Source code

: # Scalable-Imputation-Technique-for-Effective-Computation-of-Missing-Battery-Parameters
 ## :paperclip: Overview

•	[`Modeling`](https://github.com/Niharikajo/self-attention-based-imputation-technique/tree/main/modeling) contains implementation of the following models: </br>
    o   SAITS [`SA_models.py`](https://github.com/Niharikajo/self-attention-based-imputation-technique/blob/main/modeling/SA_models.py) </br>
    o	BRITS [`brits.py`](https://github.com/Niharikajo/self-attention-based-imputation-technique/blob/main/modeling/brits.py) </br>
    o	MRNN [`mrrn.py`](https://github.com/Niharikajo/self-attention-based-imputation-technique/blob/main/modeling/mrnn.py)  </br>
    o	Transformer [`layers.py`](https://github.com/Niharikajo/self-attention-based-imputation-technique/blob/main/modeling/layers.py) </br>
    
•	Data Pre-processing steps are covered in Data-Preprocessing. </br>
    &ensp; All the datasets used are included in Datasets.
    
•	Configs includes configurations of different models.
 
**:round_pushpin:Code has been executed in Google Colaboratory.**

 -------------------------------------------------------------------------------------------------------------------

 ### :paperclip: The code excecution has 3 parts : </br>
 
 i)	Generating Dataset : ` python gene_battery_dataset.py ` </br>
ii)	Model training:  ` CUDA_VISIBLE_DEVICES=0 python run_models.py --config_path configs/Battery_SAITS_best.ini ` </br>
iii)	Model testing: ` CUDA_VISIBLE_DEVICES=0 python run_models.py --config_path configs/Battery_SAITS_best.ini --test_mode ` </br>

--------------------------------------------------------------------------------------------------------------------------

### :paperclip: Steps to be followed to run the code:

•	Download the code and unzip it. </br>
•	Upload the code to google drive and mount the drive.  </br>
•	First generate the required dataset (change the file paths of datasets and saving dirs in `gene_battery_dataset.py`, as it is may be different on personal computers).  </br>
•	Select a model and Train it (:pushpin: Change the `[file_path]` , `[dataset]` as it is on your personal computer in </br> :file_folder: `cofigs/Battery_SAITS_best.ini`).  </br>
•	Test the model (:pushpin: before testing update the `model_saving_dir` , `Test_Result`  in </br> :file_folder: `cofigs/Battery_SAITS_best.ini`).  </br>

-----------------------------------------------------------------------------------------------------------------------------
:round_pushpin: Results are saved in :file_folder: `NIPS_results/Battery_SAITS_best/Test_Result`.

▸ THE PROBLEM
Go through the material and copy every line in which the word "attention" occurs.

▸ WORKED SOLUTION
•	[`Modeling`](https://github.com/Niharikajo/self-attention-based-imputation-technique/tree/main/modeling) contains implementation of the following models: </br>
    o   SAITS [`SA_models.py`](https://github.com/Niharikajo/self-attention-based-imputation-technique/blob/main/modeling/SA_models.py) </br>
    o	BRITS [`brits.py`](https://github.com/Niharikajo/self-attention-based-imputation-technique/blob/main/modeling/brits.py) </br>
    o	MRNN [`mrrn.py`](https://github.com/Niharikajo/self-attention-based-imputation-technique/blob/main/modeling/mrnn.py)  </br>
    o	Transformer [`layers.py`](https://github.com/Niharikajo/self-attention-based-imputation-technique/blob/main/modeling/layers.py) </br>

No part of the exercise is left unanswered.